_What you need to do_.
From the top of the records below, return each line exactly, ending with the line that contains "I suggest that".

(Supplied material begins)

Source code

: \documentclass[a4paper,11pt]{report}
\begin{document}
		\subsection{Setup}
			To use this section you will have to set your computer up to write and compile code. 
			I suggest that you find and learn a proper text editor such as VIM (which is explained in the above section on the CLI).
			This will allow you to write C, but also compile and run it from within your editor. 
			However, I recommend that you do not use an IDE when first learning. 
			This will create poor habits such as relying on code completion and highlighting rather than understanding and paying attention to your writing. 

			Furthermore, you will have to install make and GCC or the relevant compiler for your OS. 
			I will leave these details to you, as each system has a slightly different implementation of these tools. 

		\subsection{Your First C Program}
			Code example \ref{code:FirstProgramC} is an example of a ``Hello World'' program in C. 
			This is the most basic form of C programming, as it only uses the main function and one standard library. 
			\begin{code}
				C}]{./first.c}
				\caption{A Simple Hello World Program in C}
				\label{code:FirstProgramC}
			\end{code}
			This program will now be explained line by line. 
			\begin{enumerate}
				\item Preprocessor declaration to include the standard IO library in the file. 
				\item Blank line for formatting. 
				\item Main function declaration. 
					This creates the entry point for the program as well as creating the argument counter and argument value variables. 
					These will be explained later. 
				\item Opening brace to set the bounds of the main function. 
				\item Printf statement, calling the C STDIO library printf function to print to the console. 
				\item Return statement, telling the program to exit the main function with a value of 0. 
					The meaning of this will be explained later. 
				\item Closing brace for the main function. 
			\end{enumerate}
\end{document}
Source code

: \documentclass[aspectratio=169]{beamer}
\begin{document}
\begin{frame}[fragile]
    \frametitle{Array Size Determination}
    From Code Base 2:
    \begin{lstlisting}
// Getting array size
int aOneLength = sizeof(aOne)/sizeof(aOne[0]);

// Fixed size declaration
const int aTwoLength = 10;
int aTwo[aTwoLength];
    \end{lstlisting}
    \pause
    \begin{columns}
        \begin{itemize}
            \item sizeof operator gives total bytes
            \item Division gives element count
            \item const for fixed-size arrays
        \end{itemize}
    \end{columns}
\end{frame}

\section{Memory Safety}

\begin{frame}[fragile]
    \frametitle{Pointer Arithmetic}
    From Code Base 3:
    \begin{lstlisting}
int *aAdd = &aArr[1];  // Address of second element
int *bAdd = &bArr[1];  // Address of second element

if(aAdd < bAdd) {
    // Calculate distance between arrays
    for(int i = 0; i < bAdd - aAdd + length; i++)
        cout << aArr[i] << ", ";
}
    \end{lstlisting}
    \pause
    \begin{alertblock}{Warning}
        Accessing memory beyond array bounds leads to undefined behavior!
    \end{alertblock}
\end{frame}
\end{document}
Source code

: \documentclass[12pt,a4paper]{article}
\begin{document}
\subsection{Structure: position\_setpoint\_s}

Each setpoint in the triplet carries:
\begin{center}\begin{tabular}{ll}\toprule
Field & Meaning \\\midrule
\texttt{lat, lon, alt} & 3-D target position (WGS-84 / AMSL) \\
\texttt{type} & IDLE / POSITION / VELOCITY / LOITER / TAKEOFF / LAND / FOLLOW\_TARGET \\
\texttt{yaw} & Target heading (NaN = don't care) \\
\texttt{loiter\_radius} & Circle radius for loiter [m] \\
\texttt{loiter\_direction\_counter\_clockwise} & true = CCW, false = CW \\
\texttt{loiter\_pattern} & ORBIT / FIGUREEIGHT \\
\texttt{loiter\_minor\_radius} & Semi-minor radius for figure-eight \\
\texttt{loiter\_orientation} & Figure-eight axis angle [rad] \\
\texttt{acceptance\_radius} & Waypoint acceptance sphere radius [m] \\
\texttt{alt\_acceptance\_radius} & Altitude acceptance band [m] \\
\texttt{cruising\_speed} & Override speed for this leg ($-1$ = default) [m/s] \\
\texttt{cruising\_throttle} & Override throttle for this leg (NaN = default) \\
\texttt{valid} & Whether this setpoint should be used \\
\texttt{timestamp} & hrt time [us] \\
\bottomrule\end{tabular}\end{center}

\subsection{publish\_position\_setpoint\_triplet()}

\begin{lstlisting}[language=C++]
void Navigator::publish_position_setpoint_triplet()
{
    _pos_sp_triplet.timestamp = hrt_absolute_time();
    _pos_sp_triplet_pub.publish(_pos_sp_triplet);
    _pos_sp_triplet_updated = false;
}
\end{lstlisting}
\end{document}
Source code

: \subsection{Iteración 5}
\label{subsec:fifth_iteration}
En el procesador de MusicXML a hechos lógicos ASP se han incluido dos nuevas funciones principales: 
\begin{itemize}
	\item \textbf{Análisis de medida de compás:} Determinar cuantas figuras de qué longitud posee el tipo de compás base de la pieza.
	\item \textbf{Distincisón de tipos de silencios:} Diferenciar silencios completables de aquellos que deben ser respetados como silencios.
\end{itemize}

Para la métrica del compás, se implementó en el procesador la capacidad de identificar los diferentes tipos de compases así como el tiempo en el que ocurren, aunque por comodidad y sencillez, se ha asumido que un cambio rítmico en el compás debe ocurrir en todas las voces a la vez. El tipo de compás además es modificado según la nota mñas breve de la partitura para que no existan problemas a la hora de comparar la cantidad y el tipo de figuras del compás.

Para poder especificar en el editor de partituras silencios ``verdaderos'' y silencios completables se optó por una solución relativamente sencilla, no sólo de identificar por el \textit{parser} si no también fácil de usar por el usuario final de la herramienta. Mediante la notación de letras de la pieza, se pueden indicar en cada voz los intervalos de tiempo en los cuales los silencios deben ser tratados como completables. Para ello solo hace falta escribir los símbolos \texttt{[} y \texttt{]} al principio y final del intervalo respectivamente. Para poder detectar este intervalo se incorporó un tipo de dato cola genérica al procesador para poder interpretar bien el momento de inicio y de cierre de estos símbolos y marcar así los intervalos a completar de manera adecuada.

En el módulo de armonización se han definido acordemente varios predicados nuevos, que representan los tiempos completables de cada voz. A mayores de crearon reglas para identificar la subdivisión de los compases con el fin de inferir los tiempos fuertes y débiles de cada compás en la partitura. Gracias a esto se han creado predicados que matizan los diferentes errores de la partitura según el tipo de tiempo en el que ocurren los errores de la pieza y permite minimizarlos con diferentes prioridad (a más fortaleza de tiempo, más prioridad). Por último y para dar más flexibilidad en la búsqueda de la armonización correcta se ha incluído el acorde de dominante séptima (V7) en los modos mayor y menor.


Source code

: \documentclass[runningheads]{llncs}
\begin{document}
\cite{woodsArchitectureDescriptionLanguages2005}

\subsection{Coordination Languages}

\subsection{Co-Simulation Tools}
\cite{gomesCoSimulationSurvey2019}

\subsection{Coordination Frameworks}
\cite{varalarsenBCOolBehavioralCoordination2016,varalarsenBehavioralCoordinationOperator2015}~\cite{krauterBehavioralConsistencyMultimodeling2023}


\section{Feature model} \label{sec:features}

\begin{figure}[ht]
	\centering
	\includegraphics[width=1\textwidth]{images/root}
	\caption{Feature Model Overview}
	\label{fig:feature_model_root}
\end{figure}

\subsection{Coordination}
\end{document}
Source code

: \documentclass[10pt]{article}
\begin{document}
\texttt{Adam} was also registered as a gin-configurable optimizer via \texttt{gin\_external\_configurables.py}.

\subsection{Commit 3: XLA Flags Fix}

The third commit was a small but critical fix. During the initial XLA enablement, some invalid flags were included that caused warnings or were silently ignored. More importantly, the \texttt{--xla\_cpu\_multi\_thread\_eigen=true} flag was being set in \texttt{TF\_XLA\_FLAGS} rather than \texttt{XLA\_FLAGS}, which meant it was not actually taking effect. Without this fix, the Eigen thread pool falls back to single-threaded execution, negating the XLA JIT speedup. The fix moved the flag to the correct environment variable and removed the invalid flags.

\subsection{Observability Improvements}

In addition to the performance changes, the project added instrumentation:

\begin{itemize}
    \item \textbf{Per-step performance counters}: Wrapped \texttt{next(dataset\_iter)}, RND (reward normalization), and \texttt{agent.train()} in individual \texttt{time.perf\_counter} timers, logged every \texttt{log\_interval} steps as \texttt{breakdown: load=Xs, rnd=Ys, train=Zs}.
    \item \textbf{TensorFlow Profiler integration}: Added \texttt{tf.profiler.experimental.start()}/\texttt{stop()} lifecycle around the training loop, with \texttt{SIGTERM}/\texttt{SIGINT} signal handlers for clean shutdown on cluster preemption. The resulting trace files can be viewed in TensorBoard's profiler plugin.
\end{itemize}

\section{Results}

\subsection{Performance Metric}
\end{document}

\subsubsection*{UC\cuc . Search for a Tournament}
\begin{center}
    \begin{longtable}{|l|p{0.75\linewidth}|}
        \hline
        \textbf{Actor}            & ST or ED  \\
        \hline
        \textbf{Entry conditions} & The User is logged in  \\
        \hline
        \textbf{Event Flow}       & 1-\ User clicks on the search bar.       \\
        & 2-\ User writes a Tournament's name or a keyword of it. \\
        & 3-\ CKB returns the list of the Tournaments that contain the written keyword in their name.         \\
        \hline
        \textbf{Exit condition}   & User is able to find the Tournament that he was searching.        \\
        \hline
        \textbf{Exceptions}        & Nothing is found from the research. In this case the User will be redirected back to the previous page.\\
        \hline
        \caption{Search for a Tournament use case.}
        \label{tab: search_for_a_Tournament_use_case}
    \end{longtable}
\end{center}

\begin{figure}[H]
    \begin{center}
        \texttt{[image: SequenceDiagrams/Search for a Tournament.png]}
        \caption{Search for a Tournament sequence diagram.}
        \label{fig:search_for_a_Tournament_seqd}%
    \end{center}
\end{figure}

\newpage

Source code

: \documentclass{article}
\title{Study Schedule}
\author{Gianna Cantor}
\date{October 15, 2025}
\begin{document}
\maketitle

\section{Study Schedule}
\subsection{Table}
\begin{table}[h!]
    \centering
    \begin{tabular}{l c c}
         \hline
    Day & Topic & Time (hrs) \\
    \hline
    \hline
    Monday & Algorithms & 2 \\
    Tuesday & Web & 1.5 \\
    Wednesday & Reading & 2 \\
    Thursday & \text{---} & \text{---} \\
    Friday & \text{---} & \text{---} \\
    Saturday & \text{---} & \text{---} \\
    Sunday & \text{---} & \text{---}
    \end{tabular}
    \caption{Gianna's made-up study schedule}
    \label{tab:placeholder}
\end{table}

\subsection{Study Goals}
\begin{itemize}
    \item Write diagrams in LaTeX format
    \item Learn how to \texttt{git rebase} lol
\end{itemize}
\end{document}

(Supplied material ends)

_Expected answer_.
Source code

: \documentclass[a4paper,11pt]{report}
\begin{document}
		\subsection{Setup}
			To use this section you will have to set your computer up to write and compile code. 
			I suggest that you find and learn a proper text editor such as VIM (which is explained in the above section on the CLI).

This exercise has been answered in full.